The witness he was advised resides in the heart.

It was at this point I began to wonder about this advice. Does the witness reside in the heart, and is the witness indeed who one is? Does one’s identity stop there? And what does the heart mean in this instance? Is the ‘heart’ the experience of love or something pleasurable? Is the witness something one has access to only from a state of love?

The advice seemed to help the man somewhat. That he was not the body or the thoughts passing through his mind was a totally new concept to him, as it would be to most people, and it might take some getting used to, and time and contemplation before it became relevant.

The Sanskrit word for the witness is the ‘sakshi;’ and in the teachings of Vedanta the sakshi is used as a pointer to that which is ultimately real. In the end it is recognized that there is no independent, separately existing sakshi, but rather there is only awareness which lights up all experience. And that awareness you are. Not only you, but everyone is that same awareness. Thus the same awareness lights up the experience of all.

The sakshi is a device, a useful device, useful in differentiating That which is ever present in every experience from the changing body and mind. But if one stops there, or if the sakshi is held to be available only from a ‘heart-space’ (whatever one interprets a heart-space to be) then one hasn’t gotten to the end of the matter so to speak. In the end it is seen that there is no separate, independently existing thing called the sakshi or witness, my sakshi different from your sakshi. There is only one awareness which lights up all experience.
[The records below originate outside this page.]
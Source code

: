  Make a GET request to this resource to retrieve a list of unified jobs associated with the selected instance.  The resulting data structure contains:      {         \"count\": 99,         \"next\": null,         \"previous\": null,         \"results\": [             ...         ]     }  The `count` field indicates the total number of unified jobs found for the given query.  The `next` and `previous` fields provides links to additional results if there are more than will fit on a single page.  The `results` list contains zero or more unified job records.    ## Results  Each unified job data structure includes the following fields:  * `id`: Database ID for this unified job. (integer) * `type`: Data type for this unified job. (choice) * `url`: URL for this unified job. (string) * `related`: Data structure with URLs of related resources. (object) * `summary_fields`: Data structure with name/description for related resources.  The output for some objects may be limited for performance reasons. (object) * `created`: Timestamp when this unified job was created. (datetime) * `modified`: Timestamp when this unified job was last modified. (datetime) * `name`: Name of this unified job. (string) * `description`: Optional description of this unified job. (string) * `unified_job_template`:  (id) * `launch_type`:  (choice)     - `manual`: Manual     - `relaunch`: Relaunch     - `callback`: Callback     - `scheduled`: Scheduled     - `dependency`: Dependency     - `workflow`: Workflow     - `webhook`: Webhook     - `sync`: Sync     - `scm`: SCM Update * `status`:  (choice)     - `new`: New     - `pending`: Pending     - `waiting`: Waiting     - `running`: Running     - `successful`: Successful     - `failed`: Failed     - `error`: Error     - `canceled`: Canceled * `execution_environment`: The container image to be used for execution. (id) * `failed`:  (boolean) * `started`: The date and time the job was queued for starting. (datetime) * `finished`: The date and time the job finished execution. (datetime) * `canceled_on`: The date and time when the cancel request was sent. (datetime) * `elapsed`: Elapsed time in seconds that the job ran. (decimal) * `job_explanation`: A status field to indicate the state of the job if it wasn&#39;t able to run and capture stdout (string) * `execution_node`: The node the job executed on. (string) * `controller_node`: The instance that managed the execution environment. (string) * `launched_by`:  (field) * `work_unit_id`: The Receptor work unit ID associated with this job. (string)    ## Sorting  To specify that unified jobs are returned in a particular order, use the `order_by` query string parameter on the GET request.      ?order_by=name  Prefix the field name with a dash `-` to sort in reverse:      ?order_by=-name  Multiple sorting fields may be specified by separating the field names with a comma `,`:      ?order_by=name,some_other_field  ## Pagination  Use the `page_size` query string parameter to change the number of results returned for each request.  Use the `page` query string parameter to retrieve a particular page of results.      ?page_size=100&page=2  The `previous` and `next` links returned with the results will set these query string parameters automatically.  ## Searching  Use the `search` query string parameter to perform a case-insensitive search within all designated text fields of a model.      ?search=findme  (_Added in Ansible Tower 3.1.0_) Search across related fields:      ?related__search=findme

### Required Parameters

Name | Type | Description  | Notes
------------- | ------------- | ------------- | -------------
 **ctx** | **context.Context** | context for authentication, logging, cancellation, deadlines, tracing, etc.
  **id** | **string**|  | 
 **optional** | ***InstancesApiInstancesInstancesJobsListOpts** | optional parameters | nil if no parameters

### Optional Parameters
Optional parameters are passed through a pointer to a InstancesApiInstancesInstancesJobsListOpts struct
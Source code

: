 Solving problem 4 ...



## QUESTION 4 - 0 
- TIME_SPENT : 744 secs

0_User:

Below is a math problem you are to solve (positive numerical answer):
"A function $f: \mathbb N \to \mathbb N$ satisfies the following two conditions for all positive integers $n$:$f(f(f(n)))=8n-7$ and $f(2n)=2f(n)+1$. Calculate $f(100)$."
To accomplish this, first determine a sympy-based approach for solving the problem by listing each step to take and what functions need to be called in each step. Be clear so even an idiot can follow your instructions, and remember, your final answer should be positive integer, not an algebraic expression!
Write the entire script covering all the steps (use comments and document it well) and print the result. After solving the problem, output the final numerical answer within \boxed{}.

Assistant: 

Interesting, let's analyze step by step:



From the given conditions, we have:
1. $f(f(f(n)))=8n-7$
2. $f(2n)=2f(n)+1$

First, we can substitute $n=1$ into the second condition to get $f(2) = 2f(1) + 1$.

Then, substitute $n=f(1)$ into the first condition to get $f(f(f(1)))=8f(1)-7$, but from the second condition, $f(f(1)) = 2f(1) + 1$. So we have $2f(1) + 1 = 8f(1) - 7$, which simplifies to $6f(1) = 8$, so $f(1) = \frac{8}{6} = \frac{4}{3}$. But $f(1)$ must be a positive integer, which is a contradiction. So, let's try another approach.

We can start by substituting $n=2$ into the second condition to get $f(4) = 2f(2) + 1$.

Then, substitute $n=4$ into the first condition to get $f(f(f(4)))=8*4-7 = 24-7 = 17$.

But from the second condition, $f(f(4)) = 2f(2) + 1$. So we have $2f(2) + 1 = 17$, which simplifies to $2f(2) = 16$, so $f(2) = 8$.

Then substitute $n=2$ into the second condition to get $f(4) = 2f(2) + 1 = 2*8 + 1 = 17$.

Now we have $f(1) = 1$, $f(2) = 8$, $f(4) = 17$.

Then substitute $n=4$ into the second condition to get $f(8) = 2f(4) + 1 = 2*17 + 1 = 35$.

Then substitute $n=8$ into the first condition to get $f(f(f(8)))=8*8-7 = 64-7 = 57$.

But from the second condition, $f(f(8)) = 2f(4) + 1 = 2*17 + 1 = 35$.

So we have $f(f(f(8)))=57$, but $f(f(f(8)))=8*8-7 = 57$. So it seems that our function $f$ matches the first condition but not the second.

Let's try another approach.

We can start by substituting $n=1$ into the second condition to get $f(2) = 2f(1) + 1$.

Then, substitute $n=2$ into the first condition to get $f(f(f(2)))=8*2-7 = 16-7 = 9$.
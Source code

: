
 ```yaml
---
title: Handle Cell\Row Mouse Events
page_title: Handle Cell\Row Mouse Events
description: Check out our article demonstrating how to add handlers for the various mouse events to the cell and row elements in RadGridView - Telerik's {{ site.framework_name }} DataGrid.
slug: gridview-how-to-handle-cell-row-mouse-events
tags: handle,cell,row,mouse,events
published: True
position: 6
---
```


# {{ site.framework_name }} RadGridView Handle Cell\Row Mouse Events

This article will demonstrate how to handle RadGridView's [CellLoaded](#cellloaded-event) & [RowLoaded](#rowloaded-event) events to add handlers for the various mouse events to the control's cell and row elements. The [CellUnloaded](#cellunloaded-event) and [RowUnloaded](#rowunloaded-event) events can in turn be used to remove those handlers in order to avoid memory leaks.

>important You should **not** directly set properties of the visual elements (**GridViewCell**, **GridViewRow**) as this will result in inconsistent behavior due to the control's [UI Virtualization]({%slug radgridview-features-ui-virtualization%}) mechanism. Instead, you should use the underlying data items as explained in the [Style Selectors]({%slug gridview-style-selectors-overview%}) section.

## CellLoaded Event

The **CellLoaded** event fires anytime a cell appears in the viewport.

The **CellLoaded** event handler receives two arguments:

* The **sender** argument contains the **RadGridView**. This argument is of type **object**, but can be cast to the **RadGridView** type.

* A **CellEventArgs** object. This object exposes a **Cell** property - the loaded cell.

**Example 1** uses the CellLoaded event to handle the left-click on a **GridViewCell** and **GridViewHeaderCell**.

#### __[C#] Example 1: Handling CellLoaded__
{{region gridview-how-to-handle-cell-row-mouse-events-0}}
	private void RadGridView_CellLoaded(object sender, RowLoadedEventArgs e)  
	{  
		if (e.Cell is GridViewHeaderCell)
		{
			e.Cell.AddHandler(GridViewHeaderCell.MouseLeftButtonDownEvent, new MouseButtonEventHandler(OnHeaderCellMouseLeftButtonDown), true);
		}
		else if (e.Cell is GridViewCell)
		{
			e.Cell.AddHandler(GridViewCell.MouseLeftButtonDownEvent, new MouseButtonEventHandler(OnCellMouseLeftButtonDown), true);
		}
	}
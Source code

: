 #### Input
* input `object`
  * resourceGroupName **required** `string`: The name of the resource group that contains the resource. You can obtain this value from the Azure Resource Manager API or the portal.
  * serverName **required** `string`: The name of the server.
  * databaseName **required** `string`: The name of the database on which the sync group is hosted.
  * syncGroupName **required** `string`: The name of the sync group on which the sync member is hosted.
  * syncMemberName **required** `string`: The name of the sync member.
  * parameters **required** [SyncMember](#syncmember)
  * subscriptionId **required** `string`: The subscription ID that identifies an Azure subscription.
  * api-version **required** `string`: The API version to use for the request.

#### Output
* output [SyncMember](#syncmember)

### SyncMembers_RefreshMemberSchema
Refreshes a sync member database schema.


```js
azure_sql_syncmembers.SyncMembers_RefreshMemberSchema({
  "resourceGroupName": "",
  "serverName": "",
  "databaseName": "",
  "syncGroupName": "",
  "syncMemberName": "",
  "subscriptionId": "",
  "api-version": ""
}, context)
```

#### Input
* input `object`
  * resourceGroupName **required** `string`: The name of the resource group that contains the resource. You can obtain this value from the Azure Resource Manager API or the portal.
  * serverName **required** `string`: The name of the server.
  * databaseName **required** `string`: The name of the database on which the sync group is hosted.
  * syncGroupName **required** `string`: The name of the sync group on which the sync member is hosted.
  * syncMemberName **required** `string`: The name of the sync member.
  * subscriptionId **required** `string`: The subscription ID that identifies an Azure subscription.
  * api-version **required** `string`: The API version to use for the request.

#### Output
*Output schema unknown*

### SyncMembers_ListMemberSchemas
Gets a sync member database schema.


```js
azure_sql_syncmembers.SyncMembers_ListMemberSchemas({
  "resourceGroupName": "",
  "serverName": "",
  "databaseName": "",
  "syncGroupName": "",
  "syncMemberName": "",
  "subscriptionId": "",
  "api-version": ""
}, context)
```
Having negated from the witness the individual experiences of the body and mind, and then having resolved the witness into awareness, what is left that distinguishes ‘my’ awareness from ‘your’ awareness? Nothing. There is only one awareness which lights up everything. And Tat Tvam Assi—You are That.

One might ask, if that is so, why does this sakshi—this witness—seem so personal, so quintessentially me? Because it is. It is quintessentially you, and so too is it the quintessential identity of every being. There are no independent separately existing sakshis, witnessing each separate individual’s experience. There is only one awareness, which lights up all experience and that awareness is quintessentially you, thus it seems very personal. That which is most personal to me is also most personal to you. Same—Same. No difference.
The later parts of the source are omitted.